In recent years attention has been focussed on the safety of ephedra by the Food & Drug Administration and critics in the biomedical community due to the use of the herb as a stimulant and a dieting aid. As a result of adverse effects of ephedra overdose to the cardiovascular system, Western medical professionals recommend against the consumption of any ephedra.[2] Despite these warnings, ephedra is a safe herbal medicine when prescribed in appropriate doses by trained practitioners of Traditional Chinese Medicine[3].



The alkaloids ephedrine and pseudoephedrine are the active constituents of the plant. Pseudoephedrine is used in over-the-counter decongestants. Ephedrine is used to treat low blood pressure, but alternatives with reduced cardiovascular risk have replaced it for treating asthma. It is also considered a performance-enhancing drug and is prohibited in most competitive sports. Some species in the Ephedra genus have zero alkaloid content and are therefore essentially inert, however the most commonly used species, Ephedra sinica, has a total alkaloid content of 13% by dry weight. Ephedrine constitutes 4090% of the alkaloid content, with the remainder consisting of pseudoephedrine and the demethylated forms of each [4].


Ephedra is both a stimulant (similar to adrenaline) and a thermogenic. It stimulates the brain, increases heart rate, constricts blood vessels (increasing blood pressure), and expands bronchial tubes (making breathing easier). Its thermogenic properties cause an increase in metabolism, evidenced by an increase in body heat.
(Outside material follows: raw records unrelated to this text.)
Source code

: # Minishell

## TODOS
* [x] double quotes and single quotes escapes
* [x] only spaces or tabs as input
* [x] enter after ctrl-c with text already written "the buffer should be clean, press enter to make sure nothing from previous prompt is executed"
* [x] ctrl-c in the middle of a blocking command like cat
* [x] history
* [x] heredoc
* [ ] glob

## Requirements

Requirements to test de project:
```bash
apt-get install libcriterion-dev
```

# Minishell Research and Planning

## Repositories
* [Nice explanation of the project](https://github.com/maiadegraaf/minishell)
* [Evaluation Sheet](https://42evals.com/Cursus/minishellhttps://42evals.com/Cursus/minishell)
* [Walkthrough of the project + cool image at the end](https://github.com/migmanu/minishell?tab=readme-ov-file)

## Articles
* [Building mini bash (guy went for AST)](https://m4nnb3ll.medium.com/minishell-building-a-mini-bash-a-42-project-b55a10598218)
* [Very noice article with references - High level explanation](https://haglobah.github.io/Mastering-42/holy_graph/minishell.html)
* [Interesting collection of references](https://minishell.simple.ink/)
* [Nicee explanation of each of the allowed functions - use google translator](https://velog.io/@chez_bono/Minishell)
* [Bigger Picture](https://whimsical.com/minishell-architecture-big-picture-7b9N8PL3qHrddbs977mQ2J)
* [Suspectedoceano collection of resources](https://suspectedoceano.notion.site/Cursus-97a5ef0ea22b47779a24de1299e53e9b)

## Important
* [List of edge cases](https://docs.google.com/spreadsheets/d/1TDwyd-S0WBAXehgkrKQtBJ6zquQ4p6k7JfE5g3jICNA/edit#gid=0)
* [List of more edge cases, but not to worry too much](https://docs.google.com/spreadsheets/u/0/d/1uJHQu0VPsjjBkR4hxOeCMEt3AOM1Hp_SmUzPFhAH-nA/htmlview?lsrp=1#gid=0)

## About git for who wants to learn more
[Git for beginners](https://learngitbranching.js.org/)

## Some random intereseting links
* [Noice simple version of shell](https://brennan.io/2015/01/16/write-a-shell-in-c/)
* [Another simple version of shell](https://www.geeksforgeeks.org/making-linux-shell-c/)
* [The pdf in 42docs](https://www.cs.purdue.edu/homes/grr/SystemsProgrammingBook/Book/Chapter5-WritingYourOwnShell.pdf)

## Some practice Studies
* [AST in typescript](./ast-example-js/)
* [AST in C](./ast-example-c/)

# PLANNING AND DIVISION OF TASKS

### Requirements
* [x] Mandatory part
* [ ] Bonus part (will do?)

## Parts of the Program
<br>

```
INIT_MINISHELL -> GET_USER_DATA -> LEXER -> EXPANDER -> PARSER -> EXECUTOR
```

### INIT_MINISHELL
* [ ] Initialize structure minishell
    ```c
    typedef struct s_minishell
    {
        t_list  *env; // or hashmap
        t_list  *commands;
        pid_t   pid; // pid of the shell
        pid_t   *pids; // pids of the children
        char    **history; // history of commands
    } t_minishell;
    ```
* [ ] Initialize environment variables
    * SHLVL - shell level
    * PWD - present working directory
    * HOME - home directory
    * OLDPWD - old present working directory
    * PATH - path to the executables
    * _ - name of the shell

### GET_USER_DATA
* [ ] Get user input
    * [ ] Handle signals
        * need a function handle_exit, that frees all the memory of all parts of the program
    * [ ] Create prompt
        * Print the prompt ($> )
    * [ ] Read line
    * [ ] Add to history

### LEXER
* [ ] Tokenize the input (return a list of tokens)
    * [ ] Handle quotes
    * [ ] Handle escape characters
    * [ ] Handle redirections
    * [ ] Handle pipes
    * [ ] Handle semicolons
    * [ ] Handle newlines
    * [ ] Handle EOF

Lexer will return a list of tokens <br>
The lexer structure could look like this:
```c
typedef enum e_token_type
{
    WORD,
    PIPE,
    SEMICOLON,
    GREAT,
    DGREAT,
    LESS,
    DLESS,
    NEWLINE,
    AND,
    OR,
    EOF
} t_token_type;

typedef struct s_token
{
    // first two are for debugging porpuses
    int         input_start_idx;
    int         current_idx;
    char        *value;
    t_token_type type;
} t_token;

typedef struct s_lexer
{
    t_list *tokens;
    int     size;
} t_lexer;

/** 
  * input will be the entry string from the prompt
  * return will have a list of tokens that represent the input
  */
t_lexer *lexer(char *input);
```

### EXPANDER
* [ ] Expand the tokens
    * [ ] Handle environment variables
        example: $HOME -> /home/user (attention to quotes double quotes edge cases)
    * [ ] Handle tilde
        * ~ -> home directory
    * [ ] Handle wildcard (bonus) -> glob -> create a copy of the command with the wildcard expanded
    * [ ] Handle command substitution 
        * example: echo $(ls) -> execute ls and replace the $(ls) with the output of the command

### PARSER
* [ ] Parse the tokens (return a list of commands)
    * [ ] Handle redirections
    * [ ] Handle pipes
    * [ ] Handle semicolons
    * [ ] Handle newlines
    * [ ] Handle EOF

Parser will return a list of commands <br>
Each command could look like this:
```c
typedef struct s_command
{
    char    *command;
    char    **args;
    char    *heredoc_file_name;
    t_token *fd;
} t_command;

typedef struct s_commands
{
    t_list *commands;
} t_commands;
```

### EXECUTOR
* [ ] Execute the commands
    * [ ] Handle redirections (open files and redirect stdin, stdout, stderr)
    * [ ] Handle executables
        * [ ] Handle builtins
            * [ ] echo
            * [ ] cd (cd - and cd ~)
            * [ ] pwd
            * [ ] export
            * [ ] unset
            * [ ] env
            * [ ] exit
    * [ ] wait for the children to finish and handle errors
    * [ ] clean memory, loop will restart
In traditional Chinese herbology, ephedra is most notably included in many herbal formulas that treat cold and flu such as ma huang tang (ephedra decoction) or ma xing shi gan tang (ephedra, apricot kernel, gypsum, and licorice decoction). Ephedra is used therapeutically as a diaphoretic to help expel exterior pathogens and regulate the proper functioning of the lung.[5].
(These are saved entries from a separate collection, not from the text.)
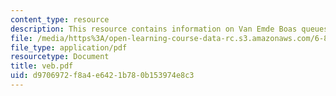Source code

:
 ```yaml
---
content_type: resource
description: This resource contains information on Van Emde Boas queues.
file: /media/https%3A/open-learning-course-data-rc.s3.amazonaws.com/6-854j-advanced-algorithms-fall-2005/d9706972f8a4e6421b780b153974e8c3_veb.pdf
file_type: application/pdf
resourcetype: Document
title: veb.pdf
uid: d9706972-f8a4-e642-1b78-0b153974e8c3
---
```

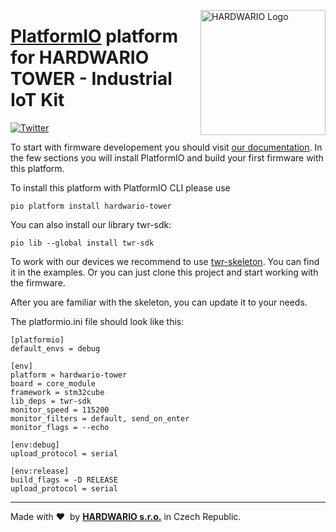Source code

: <a href="https://www.hardwario.com/"><img src="https://www.hardwario.com/ci/assets/hw-logo.svg" width="200" alt="HARDWARIO Logo" align="right"></a>

# [PlatformIO](https://platformio.org) platform for HARDWARIO TOWER - Industrial IoT Kit

[![Twitter](https://img.shields.io/twitter/follow/hardwario_en.svg?style=social&label=Follow)](https://twitter.com/hardwario_en)

To start with firmware developement you should visit [our documentation](https://tower.hardwario.com/en/latest/firmware/basic-overview/).
In the few sections you will install PlatformIO and build your first firmware with this platform.

To install this platform with PlatformIO CLI please use

``pio platform install hardwario-tower``

You can also install our library twr-sdk:

``pio lib --global install twr-sdk``

To work with our devices we recommend to use [twr-skeleton](https://github.com/hardwario/twr-skeleton).
You can find it in the examples. Or you can just clone this project and start working with the firmware.

After you are familiar with the skeleton, you can update it to your needs.

The platformio.ini file should look like this:
```
[platformio]
default_envs = debug

[env]
platform = hardwario-tower
board = core_module
framework = stm32cube
lib_deps = twr-sdk
monitor_speed = 115200
monitor_filters = default, send_on_enter
monitor_flags = --echo

[env:debug]
upload_protocol = serial

[env:release]
build_flags = -D RELEASE
upload_protocol = serial
```

---

Made with &#x2764;&nbsp; by [**HARDWARIO s.r.o.**](https://www.hardwario.com) in Czech Republic.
Side effects of ephedra overdose may include irritability, nervousness, dizziness, trembling, headache, insomnia, profuse perspiration, dehydration, itchy scalp and skin, vomiting and hyperthermia.


Just like other stimulants such as Ritalin[6], in high doses ephedra can cause heart attacks, stroke, and seizures[7]. The sale of ephedra is now regulated by the FDA due to the abuse of the herb by dieters and athletes who take it in excessively large doses with the intent of losing weight and enhancing athletic performance.

The FDA maintains that "[ephedra] is dangerous at any dose"[8]. But there are many people including experienced users of ephedra[9] who don't agree with the FDA. One popular website with a focus on ephedra questions the FDA's recommendation, asking, "If ephedra is as dangerous as the FDA claims it is, given that the Chinese have been using it for 5,000 years, shouldn't they have experienced enough adverse events to be wary of it? If the FDA is so forceful in its opinion that any amount of natural ephedra is harmful, why does it allow you to buy Big Pharma's synthetic versions of ephedra, 240mg pseudoephedrine[10] and 25mg ephedrine[11] without a prescription? Unless natural ephedra is more dangerous than its synthetic form, it's disingenuous to prohibit the sale of natural ephedra if the synthetic form can be sold without a prescription!"[12]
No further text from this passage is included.